Se van a cumplir 12 años. Corría octubre cuando una mañana altos cargos y autoridades políticas concurrieron a la inauguración del Parque Eólico de Santa Ana, en los cerros que separan el cantón que le dio nombre y el de Mora.
En total, 17 aerogeneradores, que agregaban una potencia instalada de algo más de 15 megavatios (MW), constituían una inversión emblemática de la Compañía Nacional de Fuerza y Luz, principal empresa distribuidora del Valle Central, a la vista de la mayoría de los habitantes de las provincias de San José, Alajuela y Heredia.

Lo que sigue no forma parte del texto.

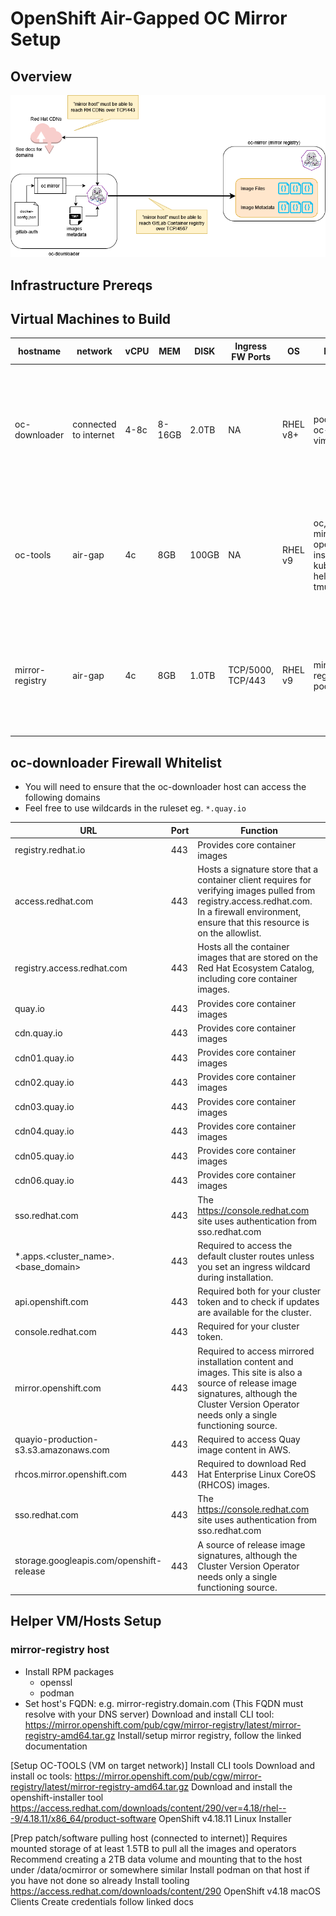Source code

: # OpenShift Air-Gapped OC Mirror Setup

## Overview
![OC Mirror Flow](img/mirror-flow.png)



## Infrastructure Prereqs

## Virtual Machines to Build
| hostname      | network               | vCPU | MEM    | DISK      | Ingress FW Ports | OS       | PKGS                                                        | Purpse/Notes                                                                                                                                  |
|---------------|-----------------------|------|--------|-----------|------------------|----------|-------------------------------------------------------------|-----------------------------------------------------------------------------------------------------------------------------------------------|
| oc-downloader | connected to internet | 4-8c | 8-16GB | 2.0TB | NA               | RHEL v8+ | podman, oc-mirror, vim, tmux                                | This host is the one that will pull all of the images down from the internet and then we will tar them up to migrate to the airgapped network |
| oc-tools      | air-gap               | 4c   | 8GB    | 100GB     | NA               | RHEL v9  | oc, oc-mirror, openshift-install, kubectl, helm, curl, tmux | This will be the host that we use to install openshift on the nodes and unpack and import the images to the disconnected registry             |
| mirror-registry     | air-gap               | 4c   | 8GB   | 1.0TB | TCP/5000, TCP/443 | RHEL v9  | mirror-registry, podman                                     | This host will act as our temporary air-gapped container image registry that will be used to bootstrap the cluster install                    |

## oc-downloader Firewall Whitelist
* You will need to ensure that the oc-downloader host can access the following domains
* Feel free to use wildcards in the ruleset eg. `*.quay.io`

| URL                                      | Port | Function                                                                                                                                                                                           |
|------------------------------------------|------|----------------------------------------------------------------------------------------------------------------------------------------------------------------------------------------------------|
| registry.redhat.io                       | 443  | Provides core container images                                                                                                                                                                     |
| access.redhat.com                        | 443  | Hosts a signature store that a container client requires for verifying images pulled from registry.access.redhat.com. In a firewall environment, ensure that this resource is on the allowlist.    |
| registry.access.redhat.com               | 443  | Hosts all the container images that are stored on the Red Hat Ecosystem Catalog, including core container images.                                                                                  |
| quay.io                                  | 443  | Provides core container images                                                                                                                                                                     |
| cdn.quay.io                              | 443  | Provides core container images                                                                                                                                                                     |
| cdn01.quay.io                            | 443  | Provides core container images                                                                                                                                                                     |
| cdn02.quay.io                            | 443  | Provides core container images                                                                                                                                                                     |
| cdn03.quay.io                            | 443  | Provides core container images                                                                                                                                                                     |
| cdn04.quay.io                            | 443  | Provides core container images                                                                                                                                                                     |
| cdn05.quay.io                            | 443  | Provides core container images                                                                                                                                                                     |
| cdn06.quay.io                            | 443  | Provides core container images                                                                                                                                                                     |
| sso.redhat.com                           | 443  | The https://console.redhat.com site uses authentication from sso.redhat.com                                                                                                                        |
| *.apps.<cluster_name>.<base_domain>      | 443  | Required to access the default cluster routes unless you set an ingress wildcard during installation.                                                                                              |
| api.openshift.com                        | 443  | Required both for your cluster token and to check if updates are available for the cluster.                                                                                                        |
| console.redhat.com                       | 443  | Required for your cluster token.                                                                                                                                                                   |
| mirror.openshift.com                     | 443  | Required to access mirrored installation content and images. This site is also a source of release image signatures, although the Cluster Version Operator needs only a single functioning source. |
| quayio-production-s3.s3.amazonaws.com    | 443  | Required to access Quay image content in AWS.                                                                                                                                                      |
| rhcos.mirror.openshift.com               | 443  | Required to download Red Hat Enterprise Linux CoreOS (RHCOS) images.                                                                                                                               |
| sso.redhat.com                           | 443  | The https://console.redhat.com site uses authentication from sso.redhat.com                                                                                                                        |
| storage.googleapis.com/openshift-release | 443  | A source of release image signatures, although the Cluster Version Operator needs only a single functioning source.                                                                                |

## Helper VM/Hosts Setup

### mirror-registry host
* Install RPM packages
  * openssl
  * podman
* Set host's FQDN: e.g. mirror-registry.domain.com (This FQDN must resolve with your DNS server)
Download and install CLI tool: https://mirror.openshift.com/pub/cgw/mirror-registry/latest/mirror-registry-amd64.tar.gz
Install/setup mirror registry, follow the linked documentation

[Setup OC-TOOLS (VM on target network)]
Install CLI tools
Download and install oc tools: https://mirror.openshift.com/pub/cgw/mirror-registry/latest/mirror-registry-amd64.tar.gz
Download and install the openshift-installer tool https://access.redhat.com/downloads/content/290/ver=4.18/rhel---9/4.18.11/x86_64/product-software
OpenShift v4.18.11 Linux Installer 

[Prep patch/software pulling host (connected to internet)]
Requires mounted storage of at least 1.5TB to pull all the images and operators
Recommend creating a 2TB data volume and mounting that to the host under /data/ocmirror or somewhere similar
Install podman on that host if you have not done so already
Install tooling https://access.redhat.com/downloads/content/290
OpenShift v4.18 macOS Clients
Create credentials follow linked docs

El mensaje de compromiso con la generación de energía limpia quedaba patente, incluso para los visitantes del exterior que llegaban al aeropuerto Juan Santamaría.

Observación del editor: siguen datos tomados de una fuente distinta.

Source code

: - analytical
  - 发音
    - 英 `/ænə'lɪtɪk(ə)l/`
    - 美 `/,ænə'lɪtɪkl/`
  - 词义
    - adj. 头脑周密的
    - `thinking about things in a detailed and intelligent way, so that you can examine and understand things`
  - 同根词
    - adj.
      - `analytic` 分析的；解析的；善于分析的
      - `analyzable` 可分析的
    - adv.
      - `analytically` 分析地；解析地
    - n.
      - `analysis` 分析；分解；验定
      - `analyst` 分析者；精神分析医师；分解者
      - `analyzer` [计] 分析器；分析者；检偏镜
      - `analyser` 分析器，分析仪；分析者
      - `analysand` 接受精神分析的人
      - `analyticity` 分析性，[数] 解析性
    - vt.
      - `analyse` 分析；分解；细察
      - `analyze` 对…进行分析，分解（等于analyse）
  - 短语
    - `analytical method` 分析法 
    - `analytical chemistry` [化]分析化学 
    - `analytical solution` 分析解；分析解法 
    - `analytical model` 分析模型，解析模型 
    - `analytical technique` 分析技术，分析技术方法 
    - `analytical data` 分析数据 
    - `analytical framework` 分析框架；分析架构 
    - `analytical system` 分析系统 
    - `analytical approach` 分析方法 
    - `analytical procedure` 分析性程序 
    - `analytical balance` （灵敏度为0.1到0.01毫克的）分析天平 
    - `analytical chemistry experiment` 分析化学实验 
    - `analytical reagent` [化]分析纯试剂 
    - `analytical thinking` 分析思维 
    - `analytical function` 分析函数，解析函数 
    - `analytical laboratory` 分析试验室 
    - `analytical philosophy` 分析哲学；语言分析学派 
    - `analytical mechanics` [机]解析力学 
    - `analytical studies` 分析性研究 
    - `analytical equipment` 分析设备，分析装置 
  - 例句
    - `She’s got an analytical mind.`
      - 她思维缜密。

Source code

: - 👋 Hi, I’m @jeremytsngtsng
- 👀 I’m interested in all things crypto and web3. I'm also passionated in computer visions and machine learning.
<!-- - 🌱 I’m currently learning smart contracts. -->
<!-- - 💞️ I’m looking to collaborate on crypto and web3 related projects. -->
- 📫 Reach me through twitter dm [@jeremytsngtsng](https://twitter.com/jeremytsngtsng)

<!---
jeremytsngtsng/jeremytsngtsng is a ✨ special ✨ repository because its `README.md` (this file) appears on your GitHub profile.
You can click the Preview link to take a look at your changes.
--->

El comunicado de prensa destacaba la capacidad de la nueva planta eólica para atender necesidades de energía eléctrica de los hogares. Todo era parabienes en los saludos y felicitaciones: una demostración de la capacidad nacional para avanzar hacia la generación renovable.
Mientras, a la misma hora de ese día, en las oficinas del Instituto Costarricense de Electricidad, se abrían los sobres de las ofertas de empresas privadas que sometían sus proyectos de generación eólica al escrutinio técnico-económico.
La producción del Parque Eólico de Santa Ana se anunciaba a un costo de 22,5 centavos de dólar el kilovatio hora (kWh). La sorpresa fue mayúscula cuando la apertura de las ofertas de inversión privada revelaba varias a un precio de 8,33 centavos de dólar por kWh y aún alguna más por debajo de los 10 centavos de dólar.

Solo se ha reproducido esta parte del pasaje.